# Memphis shoots and scores with Carter addition



## Basel

> Entering free agency, athleticism, perimeter shooting and playmaking ability were three traits sitting atop the Grizzlies’ wish list of what they wanted to add to their team.
> 
> With the addition of eight-time All-Star forward Vince Carter, the Grizzlies feel like they have checked off all of those boxes.
> 
> “What he brings to the table is what we need. He’s a good shooter, he’s a good playmaker and he’ll be a good leader in our locker room,” said Grizzlies head coach Dave Joerger. “He is a top-five pick-and-roll player in the NBA. He is still very athletic. He still makes open shots. We want to play him in a role where we give him the ball and let him do his thing.”
> 
> The 25th all-time leading scorer in NBA history, Carter holds the distinction of making the most three-pointers off the bench in the NBA over the past two seasons with 304, 59 more than the next closest player. He feels like his skill-set meshes well with the roster the Grizzlies already have in place.
> 
> _ “Right now, I think we have weapons that can do a little bit of everything. Inside, outside, pick-and-roll, post-ups, isolations, whatever you need, so I think once we put it together, anything can happen,” said Carter. “I felt like I could fit in with this team, be who I am and bring a different element to the team that they obviously said they needed.”_
> 
> In addition to his tremendous on-court abilities, the Grizzlies also feel like Carter is a perfect fit for the Memphis community. He received the NBA’s Community Assist Award in July of 2005 and was named as one of The Sporting News’ “Good Guys in Sports” in 2004.
> 
> _ “Vince’s value to us is more than just making baskets and what he does in the box score. He’s a tremendous leader,” said Grizzlies interim general manager Chris Wallace. “He’s very charitable off the court with the Vince Carter Foundation, and has done great things in whatever city he has lived in and also back in his home state of Florida and his hometown of Daytona Beach.”
> _
> For Carter, a sixteen-year NBA veteran, comfort and fit with a city and a team have become more and more important to him.

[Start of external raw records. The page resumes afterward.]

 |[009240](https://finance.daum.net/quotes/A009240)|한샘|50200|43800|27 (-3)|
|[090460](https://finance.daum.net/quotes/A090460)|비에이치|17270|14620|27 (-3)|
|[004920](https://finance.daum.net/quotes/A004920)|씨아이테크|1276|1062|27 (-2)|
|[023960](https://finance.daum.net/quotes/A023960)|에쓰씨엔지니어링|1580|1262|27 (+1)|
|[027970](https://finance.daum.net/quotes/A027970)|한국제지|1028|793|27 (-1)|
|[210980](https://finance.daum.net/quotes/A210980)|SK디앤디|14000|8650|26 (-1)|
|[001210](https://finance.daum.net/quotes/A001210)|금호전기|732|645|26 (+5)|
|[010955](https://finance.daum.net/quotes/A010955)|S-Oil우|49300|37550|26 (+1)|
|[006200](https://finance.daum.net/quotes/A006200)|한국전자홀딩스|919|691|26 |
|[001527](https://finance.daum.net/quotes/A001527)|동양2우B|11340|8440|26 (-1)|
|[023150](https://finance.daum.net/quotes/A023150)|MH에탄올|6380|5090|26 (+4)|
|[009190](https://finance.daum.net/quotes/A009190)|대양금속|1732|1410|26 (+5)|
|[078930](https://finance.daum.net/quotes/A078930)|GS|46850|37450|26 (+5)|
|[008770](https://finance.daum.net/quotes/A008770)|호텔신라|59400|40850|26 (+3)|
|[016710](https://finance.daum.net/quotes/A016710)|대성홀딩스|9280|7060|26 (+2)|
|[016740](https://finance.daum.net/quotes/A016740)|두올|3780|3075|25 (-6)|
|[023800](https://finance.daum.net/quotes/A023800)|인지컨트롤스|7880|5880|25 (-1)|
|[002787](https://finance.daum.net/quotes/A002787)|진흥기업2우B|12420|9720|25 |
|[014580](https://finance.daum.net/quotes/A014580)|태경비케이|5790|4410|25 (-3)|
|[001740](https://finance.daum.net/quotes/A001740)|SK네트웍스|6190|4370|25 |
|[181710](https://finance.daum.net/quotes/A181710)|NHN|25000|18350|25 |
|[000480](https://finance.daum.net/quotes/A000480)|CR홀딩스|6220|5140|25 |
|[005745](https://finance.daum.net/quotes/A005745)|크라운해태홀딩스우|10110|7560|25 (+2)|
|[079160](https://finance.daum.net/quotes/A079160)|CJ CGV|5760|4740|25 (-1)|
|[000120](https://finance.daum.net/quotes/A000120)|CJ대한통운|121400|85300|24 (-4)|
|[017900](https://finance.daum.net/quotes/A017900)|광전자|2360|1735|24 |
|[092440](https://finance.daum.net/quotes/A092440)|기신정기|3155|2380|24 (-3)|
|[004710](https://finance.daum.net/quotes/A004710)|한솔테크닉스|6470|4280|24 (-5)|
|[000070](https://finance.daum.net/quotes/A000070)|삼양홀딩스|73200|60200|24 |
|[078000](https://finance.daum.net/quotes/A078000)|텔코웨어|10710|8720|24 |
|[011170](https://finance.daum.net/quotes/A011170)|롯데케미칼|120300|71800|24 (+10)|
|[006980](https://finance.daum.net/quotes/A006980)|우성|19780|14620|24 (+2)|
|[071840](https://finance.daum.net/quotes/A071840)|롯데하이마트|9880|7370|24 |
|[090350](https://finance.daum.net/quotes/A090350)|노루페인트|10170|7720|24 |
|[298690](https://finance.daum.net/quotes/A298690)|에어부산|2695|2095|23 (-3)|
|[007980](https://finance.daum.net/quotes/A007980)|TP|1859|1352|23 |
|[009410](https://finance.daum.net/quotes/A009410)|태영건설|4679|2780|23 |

During his meetings with the Grizzlies, he quickly realized that Memphis gave him that special feeling of a place and a team that he couldn’t pass up.

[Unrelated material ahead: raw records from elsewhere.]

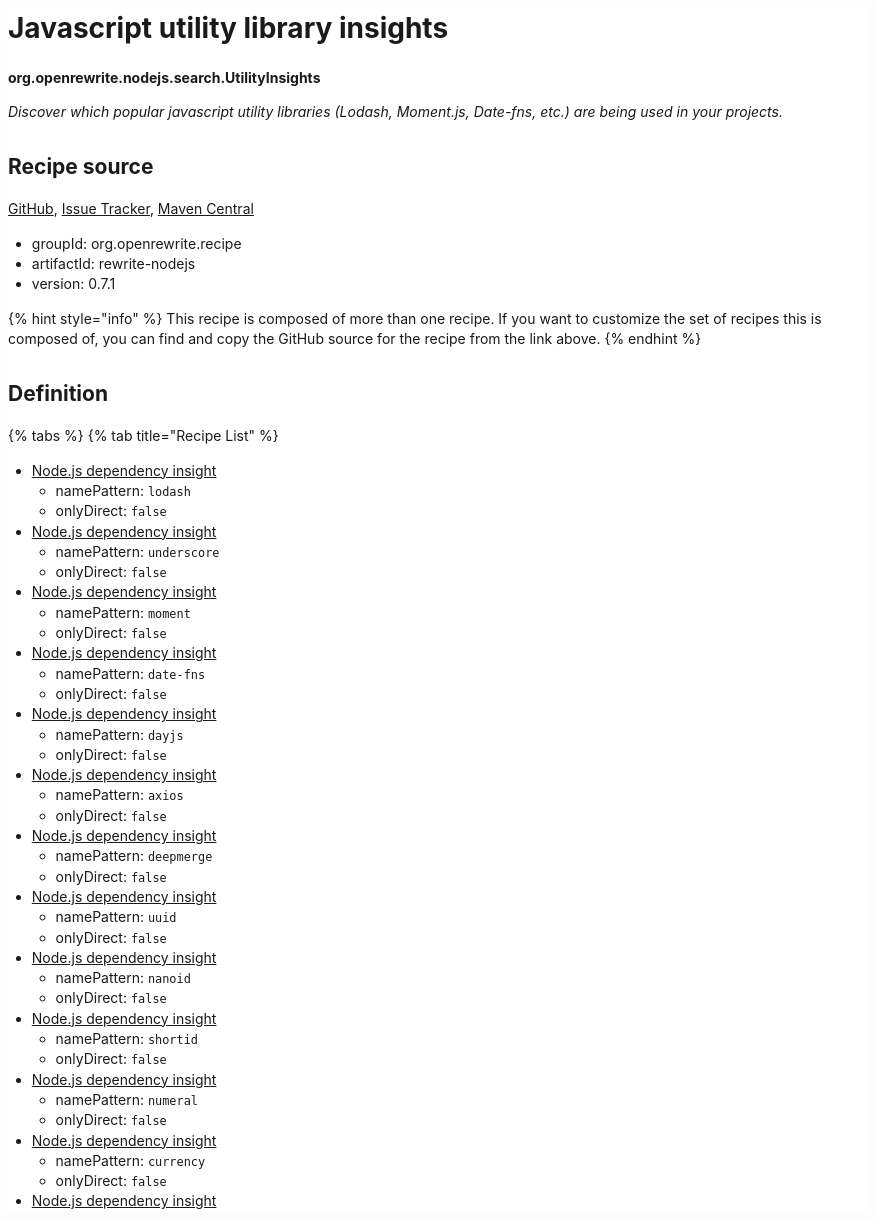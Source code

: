 # Javascript utility library insights

**org.openrewrite.nodejs.search.UtilityInsights**

_Discover which popular javascript utility libraries (Lodash, Moment.js, Date-fns, etc.) are being used in your projects._

## Recipe source

[GitHub](https://github.com/openrewrite/rewrite-nodejs/blob/main/src/main/resources/META-INF/rewrite/insights.yml), [Issue Tracker](https://github.com/openrewrite/rewrite-nodejs/issues), [Maven Central](https://central.sonatype.com/artifact/org.openrewrite.recipe/rewrite-nodejs/0.7.1/jar)

* groupId: org.openrewrite.recipe
* artifactId: rewrite-nodejs
* version: 0.7.1

{% hint style="info" %}
This recipe is composed of more than one recipe. If you want to customize the set of recipes this is composed of, you can find and copy the GitHub source for the recipe from the link above.
{% endhint %}

## Definition

{% tabs %}
{% tab title="Recipe List" %}
* [Node.js dependency insight](../../nodejs/search/dependencyinsight.md)
  * namePattern: `lodash`
  * onlyDirect: `false`
* [Node.js dependency insight](../../nodejs/search/dependencyinsight.md)
  * namePattern: `underscore`
  * onlyDirect: `false`
* [Node.js dependency insight](../../nodejs/search/dependencyinsight.md)
  * namePattern: `moment`
  * onlyDirect: `false`
* [Node.js dependency insight](../../nodejs/search/dependencyinsight.md)
  * namePattern: `date-fns`
  * onlyDirect: `false`
* [Node.js dependency insight](../../nodejs/search/dependencyinsight.md)
  * namePattern: `dayjs`
  * onlyDirect: `false`
* [Node.js dependency insight](../../nodejs/search/dependencyinsight.md)
  * namePattern: `axios`
  * onlyDirect: `false`
* [Node.js dependency insight](../../nodejs/search/dependencyinsight.md)
  * namePattern: `deepmerge`
  * onlyDirect: `false`
* [Node.js dependency insight](../../nodejs/search/dependencyinsight.md)
  * namePattern: `uuid`
  * onlyDirect: `false`
* [Node.js dependency insight](../../nodejs/search/dependencyinsight.md)
  * namePattern: `nanoid`
  * onlyDirect: `false`
* [Node.js dependency insight](../../nodejs/search/dependencyinsight.md)
  * namePattern: `shortid`
  * onlyDirect: `false`
* [Node.js dependency insight](../../nodejs/search/dependencyinsight.md)
  * namePattern: `numeral`
  * onlyDirect: `false`
* [Node.js dependency insight](../../nodejs/search/dependencyinsight.md)
  * namePattern: `currency`
  * onlyDirect: `false`
* [Node.js dependency insight](../../nodejs/search/dependencyinsight.md)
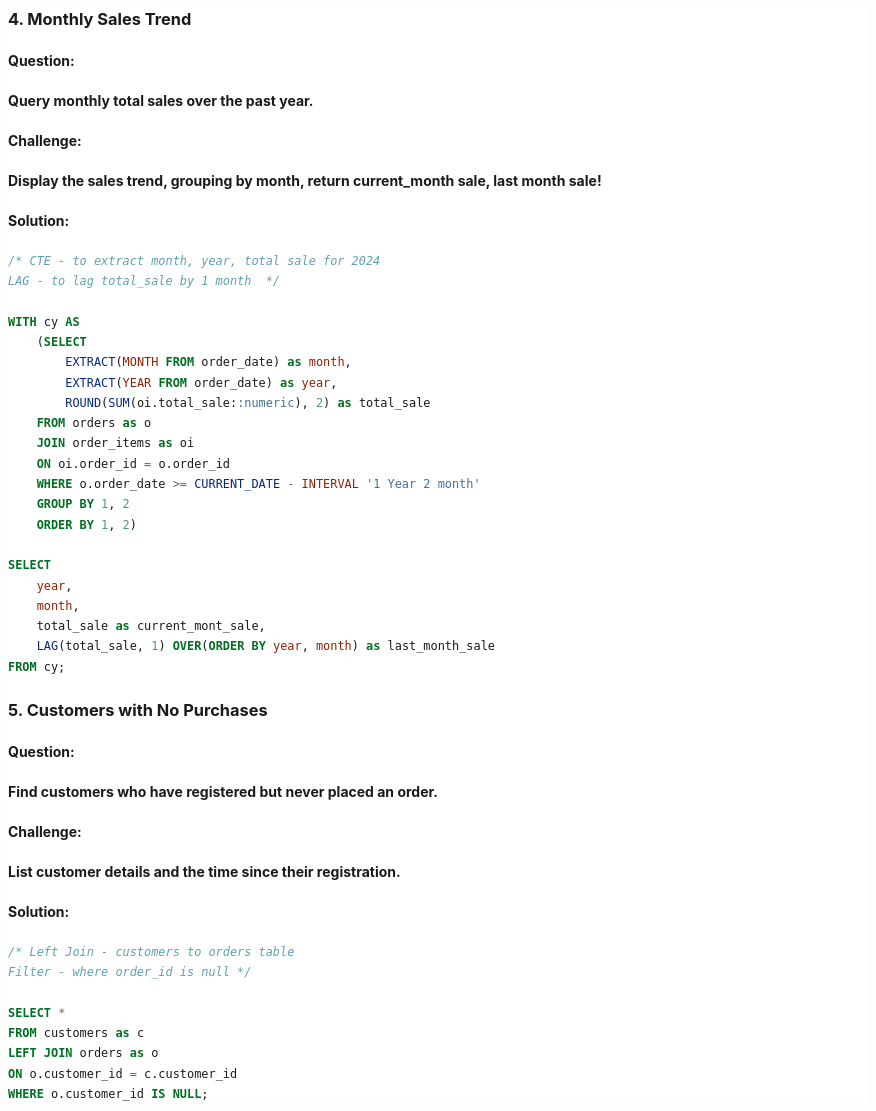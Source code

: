 ### 4. Monthly Sales Trend
#### Question: 
#### Query monthly total sales over the past year.
#### Challenge: 
#### Display the sales trend, grouping by month, return current_month sale, last month sale! 
	
#### Solution:
```sql
/* CTE - to extract month, year, total sale for 2024
LAG - to lag total_sale by 1 month	*/	

WITH cy AS
    (SELECT 
        EXTRACT(MONTH FROM order_date) as month,
        EXTRACT(YEAR FROM order_date) as year,
        ROUND(SUM(oi.total_sale::numeric), 2) as total_sale
    FROM orders as o
    JOIN order_items as oi
    ON oi.order_id = o.order_id
    WHERE o.order_date >= CURRENT_DATE - INTERVAL '1 Year 2 month'
    GROUP BY 1, 2
    ORDER BY 1, 2)

SELECT 
    year,
    month,
    total_sale as current_mont_sale,
    LAG(total_sale, 1) OVER(ORDER BY year, month) as last_month_sale
FROM cy;
```

### 5. Customers with No Purchases
#### Question: 
#### Find customers who have registered but never placed an order.
#### Challenge: 
#### List customer details and the time since their registration.
	
#### Solution:
```sql
/* Left Join - customers to orders table
Filter - where order_id is null */	

SELECT * 
FROM customers as c
LEFT JOIN orders as o
ON o.customer_id = c.customer_id
WHERE o.customer_id IS NULL;
```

http://www.nba.com/grizzlies/features/grizzlies-add-playmaker-vince-carter-140720


----------



## BlakeJesus

I do like the fit of him in Memphis, he has become quite the three point shooter in his advanced age. He should be an upgrade on Mike Miller.


----------



## Damian Necronamous

Going into the summer, I thought that Memphis would be overtaken next season by teams like Phoenix and Denver (who will have all of their guys back healthy). But I have to say that I really like what they've done this offseason.

They have a really deep team that features several young guys with serious potential. If I had to guess, this is my bet at what their depth chart will look like. Allen and Lee are clearly their best swingmen, and Allen is talented enough on defense to slide over to SF. Prince will find his way to the end of the bench, while Jarnell Stokes will earn serious minutes behind Randolph.

Mike Conley...Beno Udrih...Nick Calathes
Courtney Lee...Quincy Pondexter...Jordan Adams
Tony Allen...Vince Carter...Tayshaun Prince...Jamaal Franklin
Zach Randolph...Jarnell Stokes...Jon Leuer
Marc Gasol...Kosta Koufos


----------